There is a pressing need for more jobs--another forty-eight thousand vaporized last month--but the link between tax policy and payrolls is a lot murkier than the President made it out to be. If tax cuts automatically created jobs, businesses would be scouring the streets for workers right now, and nobody's twenty-five-year-old children would still have to live at home. Two years ago, after all, President Bush persuaded Congress to pass the biggest tax cuts in a generation. But since then a million and a half jobs have disappeared. By contrast, between 1993 and 2000, President Clinton raised taxes to reduce the budget deficit, and the economy created more than twenty million jobs.
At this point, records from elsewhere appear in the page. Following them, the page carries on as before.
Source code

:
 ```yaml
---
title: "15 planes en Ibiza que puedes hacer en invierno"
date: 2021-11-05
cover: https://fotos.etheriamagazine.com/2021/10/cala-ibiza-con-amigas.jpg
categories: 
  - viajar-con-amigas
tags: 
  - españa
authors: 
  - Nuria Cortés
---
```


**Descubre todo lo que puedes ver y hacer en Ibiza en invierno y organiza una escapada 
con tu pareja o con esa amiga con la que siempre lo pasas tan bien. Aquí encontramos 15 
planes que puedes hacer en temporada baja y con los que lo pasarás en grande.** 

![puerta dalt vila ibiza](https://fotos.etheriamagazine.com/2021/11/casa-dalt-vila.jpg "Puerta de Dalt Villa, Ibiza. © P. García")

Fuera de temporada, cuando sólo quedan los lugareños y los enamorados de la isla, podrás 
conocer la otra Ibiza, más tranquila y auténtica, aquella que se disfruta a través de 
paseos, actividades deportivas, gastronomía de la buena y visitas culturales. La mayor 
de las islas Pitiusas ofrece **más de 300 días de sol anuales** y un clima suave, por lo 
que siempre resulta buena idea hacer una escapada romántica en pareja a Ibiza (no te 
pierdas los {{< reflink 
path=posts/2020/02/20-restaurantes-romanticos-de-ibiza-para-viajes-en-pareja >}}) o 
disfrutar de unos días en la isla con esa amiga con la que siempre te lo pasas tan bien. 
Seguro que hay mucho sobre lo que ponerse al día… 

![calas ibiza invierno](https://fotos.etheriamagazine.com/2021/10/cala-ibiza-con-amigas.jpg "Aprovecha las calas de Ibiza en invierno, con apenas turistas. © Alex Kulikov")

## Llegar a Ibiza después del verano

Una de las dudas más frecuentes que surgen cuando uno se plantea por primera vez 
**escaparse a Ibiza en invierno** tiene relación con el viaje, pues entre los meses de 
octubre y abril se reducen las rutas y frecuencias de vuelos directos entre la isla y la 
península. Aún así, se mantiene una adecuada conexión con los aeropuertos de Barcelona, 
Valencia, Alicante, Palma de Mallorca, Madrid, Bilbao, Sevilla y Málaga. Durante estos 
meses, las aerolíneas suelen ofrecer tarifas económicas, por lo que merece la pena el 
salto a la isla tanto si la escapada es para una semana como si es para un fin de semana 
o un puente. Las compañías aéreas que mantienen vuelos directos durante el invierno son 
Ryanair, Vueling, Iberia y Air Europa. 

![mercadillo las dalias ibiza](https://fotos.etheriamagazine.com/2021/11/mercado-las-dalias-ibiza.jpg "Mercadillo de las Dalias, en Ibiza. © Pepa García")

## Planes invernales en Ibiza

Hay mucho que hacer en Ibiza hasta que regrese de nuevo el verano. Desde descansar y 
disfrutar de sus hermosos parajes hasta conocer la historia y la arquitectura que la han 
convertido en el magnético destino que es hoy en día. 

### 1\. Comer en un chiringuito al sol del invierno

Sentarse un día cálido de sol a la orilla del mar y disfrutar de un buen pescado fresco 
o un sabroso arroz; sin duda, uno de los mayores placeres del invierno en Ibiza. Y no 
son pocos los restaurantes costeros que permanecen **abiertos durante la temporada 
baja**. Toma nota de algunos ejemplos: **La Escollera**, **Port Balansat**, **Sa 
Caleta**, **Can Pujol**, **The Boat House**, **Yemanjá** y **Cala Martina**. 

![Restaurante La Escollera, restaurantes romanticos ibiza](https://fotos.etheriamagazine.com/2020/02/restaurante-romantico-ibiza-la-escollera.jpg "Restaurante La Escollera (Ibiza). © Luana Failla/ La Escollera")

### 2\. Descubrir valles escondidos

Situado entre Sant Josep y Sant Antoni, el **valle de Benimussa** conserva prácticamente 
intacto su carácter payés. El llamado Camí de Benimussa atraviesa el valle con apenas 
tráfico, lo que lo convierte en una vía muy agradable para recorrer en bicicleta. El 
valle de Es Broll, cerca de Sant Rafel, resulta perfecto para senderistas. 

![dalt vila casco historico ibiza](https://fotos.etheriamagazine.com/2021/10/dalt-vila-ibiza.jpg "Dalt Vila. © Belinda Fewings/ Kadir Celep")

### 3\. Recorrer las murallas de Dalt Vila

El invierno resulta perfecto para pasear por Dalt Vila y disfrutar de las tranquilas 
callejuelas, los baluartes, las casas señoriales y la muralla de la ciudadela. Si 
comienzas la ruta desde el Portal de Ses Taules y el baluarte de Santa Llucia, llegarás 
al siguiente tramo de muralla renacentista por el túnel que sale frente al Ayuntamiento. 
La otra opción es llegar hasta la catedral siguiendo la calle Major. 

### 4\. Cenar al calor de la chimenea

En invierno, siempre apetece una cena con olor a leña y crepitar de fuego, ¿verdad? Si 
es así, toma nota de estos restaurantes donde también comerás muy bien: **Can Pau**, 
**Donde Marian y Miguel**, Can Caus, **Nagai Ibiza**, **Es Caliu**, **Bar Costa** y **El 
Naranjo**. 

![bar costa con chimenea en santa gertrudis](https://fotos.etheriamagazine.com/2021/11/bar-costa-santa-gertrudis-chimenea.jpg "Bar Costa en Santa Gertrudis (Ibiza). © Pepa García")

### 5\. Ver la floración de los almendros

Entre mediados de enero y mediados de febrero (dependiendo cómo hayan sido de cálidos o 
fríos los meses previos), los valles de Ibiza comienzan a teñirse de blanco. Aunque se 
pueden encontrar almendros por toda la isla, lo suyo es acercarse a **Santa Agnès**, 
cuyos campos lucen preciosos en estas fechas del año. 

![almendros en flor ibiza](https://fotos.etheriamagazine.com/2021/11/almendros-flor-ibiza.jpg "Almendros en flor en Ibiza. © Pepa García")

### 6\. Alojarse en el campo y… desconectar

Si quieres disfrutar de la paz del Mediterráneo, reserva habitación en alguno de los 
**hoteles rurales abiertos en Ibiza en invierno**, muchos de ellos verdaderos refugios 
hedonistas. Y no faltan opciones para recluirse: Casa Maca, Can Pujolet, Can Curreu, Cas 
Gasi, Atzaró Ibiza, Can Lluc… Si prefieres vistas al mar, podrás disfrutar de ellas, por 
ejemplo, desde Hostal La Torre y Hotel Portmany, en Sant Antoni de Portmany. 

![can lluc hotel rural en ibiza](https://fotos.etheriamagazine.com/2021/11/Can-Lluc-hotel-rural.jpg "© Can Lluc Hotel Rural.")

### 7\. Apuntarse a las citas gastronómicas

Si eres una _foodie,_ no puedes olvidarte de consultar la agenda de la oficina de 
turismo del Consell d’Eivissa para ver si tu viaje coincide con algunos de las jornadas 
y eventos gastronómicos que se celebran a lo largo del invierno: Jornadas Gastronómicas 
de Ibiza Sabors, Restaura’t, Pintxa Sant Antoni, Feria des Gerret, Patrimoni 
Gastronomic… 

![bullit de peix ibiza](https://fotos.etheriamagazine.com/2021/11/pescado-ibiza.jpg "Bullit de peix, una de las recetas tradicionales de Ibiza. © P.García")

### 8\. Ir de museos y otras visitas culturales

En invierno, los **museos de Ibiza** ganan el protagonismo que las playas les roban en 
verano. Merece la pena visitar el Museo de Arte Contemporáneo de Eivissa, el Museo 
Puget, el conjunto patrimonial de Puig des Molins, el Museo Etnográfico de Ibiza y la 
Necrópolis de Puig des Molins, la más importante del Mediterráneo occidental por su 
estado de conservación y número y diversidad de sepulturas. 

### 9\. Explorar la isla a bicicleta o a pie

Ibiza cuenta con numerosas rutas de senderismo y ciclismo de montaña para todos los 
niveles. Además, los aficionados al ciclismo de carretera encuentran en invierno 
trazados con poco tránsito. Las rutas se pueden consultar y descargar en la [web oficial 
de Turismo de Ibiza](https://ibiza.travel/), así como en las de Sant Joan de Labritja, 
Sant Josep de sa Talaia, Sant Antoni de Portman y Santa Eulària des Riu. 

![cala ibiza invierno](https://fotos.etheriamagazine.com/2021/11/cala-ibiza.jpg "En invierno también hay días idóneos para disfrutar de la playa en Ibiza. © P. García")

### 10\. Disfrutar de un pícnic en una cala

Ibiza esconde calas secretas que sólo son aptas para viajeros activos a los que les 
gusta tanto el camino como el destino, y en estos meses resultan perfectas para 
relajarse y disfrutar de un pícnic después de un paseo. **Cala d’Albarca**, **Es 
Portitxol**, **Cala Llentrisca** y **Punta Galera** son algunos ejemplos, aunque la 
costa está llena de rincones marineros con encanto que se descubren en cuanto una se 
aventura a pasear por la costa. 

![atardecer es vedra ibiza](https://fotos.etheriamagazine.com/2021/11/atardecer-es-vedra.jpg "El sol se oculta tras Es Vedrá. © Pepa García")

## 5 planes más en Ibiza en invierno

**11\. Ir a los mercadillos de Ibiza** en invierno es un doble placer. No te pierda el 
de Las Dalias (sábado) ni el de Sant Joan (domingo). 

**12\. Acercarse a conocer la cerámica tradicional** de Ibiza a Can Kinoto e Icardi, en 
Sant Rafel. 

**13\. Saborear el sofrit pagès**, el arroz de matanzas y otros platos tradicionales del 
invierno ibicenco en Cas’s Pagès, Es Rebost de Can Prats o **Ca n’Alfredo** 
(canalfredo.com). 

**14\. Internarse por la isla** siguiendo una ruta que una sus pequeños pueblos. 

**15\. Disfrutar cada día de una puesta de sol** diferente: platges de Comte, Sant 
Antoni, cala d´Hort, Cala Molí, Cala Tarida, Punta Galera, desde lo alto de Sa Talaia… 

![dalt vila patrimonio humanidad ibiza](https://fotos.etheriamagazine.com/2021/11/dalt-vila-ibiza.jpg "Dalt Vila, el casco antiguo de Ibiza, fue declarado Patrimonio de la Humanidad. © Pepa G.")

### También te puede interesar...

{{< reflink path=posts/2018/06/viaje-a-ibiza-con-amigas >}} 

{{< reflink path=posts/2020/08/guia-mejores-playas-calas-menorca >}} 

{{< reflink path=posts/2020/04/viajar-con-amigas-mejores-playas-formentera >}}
Of course, this doesn't mean that higher taxes create jobs, either. The number of people working is determined by the over-all state of the economy, to which fiscal policy is just one contributor. Other things being equal, tax cuts can help the economy by putting more cash in consumers' pockets, but they are an expensive and unreliable way to raise employment, especially when they are aimed at people who tend to save their windfalls rather than spend them.
More than half the President's tax cuts would come in the form of abolishing the taxation of corporate dividends. The primary recipients would be rich people and senior citizens, since they own most of the dividend-yielding stocks. For example, Sanford Weill, the chairman of Citigroup, would get a tax cut of about six million dollars. Based on 2001 figures, Vice-President Dick Cheney would save about a hundred thousand dollars. The dividend plan might persuade yacht builders and assisted-living communities to hire some extra help, but it won't do much for the rest of the nearly nine million unemployed.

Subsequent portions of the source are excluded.